Usually when you build a system that integrates with other 3rd party service, you will need to store integration information related to the entity, for example the id of the entity on the 3rd party system or some of its configuration on that system. Imagine that you are building an e-commerce related product, you may want to sync the Sales order information from Shopify to do the analytics on customer behavior. The first solution you can think of is to add a column like shopify_entity_id on that table.

  • What will happens if you introduce another integration later? Does the name shopify_entity_id still make sense? You may consider renaming it to external_entity_id. How do you know where it comes from? Adding another source column? How do you store extra 3rd party information about the sales order? Keep adding columns like external_something? Do those columns actually belong to the sales_order table itself?
  • What will happen if an single entity exists on multiple 3rd party system? For instance, the sales order may be presented on both Shopify and on another Shipping service. How would you deal with it? Keep adding more columns? What if we introduct another integration?
    • A Json (Jsonb) column could solve the above issue but also creates a whole new problem. How about schema enforcement and constraint? How do we make sure that nobody will accidentally update it the an incorrect schema? How about null and undefined values (in case you are working with Javascript)? How about indexing the values for quick access? You can index inside the json but it just makes things more complicated due to those schema problems mentioned above.
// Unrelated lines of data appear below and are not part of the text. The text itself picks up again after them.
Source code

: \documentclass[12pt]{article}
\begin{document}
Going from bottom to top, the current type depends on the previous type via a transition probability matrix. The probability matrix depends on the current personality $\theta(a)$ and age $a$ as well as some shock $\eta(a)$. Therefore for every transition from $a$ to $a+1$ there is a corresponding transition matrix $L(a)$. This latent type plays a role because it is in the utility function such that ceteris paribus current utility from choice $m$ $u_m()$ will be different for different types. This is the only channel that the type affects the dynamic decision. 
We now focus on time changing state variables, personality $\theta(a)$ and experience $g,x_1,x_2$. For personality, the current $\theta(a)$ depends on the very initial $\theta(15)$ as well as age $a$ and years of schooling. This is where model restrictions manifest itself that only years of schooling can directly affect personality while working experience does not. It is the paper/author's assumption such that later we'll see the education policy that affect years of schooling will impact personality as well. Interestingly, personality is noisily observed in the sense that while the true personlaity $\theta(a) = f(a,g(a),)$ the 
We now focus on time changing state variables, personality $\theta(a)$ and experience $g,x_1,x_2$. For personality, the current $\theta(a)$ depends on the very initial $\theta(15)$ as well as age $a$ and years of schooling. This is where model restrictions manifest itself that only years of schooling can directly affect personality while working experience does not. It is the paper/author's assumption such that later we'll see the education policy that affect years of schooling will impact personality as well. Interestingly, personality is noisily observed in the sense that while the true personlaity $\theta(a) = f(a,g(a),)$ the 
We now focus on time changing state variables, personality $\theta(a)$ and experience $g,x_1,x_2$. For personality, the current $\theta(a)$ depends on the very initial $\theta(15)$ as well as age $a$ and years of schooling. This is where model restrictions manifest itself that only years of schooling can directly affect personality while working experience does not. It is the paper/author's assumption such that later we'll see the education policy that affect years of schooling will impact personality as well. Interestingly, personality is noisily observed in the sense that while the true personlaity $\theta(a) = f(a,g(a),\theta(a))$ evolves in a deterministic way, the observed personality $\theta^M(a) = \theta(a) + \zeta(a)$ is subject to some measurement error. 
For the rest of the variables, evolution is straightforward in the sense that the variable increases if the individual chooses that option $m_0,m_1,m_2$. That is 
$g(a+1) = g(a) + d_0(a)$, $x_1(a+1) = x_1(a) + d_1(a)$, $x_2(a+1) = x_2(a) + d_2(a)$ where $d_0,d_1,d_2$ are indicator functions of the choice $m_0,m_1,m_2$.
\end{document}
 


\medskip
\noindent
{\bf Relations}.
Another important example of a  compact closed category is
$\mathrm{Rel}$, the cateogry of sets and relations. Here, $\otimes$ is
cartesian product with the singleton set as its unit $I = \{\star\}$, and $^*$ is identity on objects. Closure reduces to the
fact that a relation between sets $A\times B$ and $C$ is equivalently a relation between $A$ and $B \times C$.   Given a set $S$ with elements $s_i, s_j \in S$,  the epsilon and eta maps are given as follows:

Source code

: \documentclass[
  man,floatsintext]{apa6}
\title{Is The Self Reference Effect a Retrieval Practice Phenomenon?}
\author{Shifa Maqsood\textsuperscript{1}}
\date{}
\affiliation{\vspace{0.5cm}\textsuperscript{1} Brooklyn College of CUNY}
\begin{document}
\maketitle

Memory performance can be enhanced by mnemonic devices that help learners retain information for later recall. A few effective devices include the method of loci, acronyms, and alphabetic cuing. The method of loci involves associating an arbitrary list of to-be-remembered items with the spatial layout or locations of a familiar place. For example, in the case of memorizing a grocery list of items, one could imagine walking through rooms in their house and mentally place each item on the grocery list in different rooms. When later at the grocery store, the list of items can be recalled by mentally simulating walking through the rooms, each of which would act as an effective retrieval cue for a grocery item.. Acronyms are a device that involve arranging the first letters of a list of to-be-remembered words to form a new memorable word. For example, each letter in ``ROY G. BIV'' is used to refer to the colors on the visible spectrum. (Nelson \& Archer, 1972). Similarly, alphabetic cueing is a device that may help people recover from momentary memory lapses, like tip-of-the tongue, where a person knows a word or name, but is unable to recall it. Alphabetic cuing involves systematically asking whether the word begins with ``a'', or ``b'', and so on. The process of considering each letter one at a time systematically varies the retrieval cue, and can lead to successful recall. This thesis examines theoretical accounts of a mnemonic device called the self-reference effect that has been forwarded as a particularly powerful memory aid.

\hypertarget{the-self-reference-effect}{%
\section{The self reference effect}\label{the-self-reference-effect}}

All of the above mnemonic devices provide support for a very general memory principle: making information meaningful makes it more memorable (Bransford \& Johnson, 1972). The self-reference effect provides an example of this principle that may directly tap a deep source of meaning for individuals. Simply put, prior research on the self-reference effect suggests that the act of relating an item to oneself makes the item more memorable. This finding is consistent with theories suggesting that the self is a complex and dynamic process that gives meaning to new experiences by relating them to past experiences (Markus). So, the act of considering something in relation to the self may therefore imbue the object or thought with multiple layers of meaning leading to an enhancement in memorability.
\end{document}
The solution, of course, is a SQL approach: make an entity integration table (sales_order_integration in this case). It’s a 1-N relationship, 1 sales order could have 0 or multiple integrations

sales_order table

id shipping_address price weightMg
1 Ho Chi Minh city 10 20
2 Hanoi 20 30

sales_order_integration table

id sales_order_id external_entity_id source
1 1 external-id1 SHOPIFY
2 1 external-id2 WOOCOMMERCE
3 2 external-id3 SHOPIFY

You may add another integration table (and sub-tables if needed) as a generalization to store other information like the access/refresh token, for example

id client_id source access_token
1 1 SHOPIFY xxx-xxx-xxx
2 1 WOOCOMMERCE yyy-yyy-yyy
3 2 SHOPIFY zzz-zzz-zzz

and then the sales_order_integration table would become

id sales_order_id external_entity_id integration_id
1 1 external-id1 1
2 1 external-id2 2
3 2 external-id3 3

Here are some query scenarios

  • Find sales_order by id: of course, you always have index on primary key
  • Find external ids by sales_order_id: simply add an index on sales_order_id column of the sales_order_integration table and you’are good to go.
    • You could use this when you want to refecth new data of the entity from a specific 3rd party system
    • You could also use this when you want to write updated data to the other systems
  • Find sales_order_id by external_entity_id: you can add an index on external_entity_id column. Another option is a unique constraint on integration_id, external_entity_id (which makes more sense since each entity in your system should correspond to only one entity in the other system). A unique constraint also acts as an index. A simple JOIN like this will utilize both the unique index and the primary key index on 2 tables
    SELECT *
    FROM sales_order s INNER JOIN sales_order_integration i
    ON s.id = i.sales_order_id
    WHERE i.integration_id = $1 AND i.external_entity_id = $2
    
    • This is usually seen in webhook handler, where you receive the update about each individual sales order. You can use this method to quickly look up the sales order using its external id.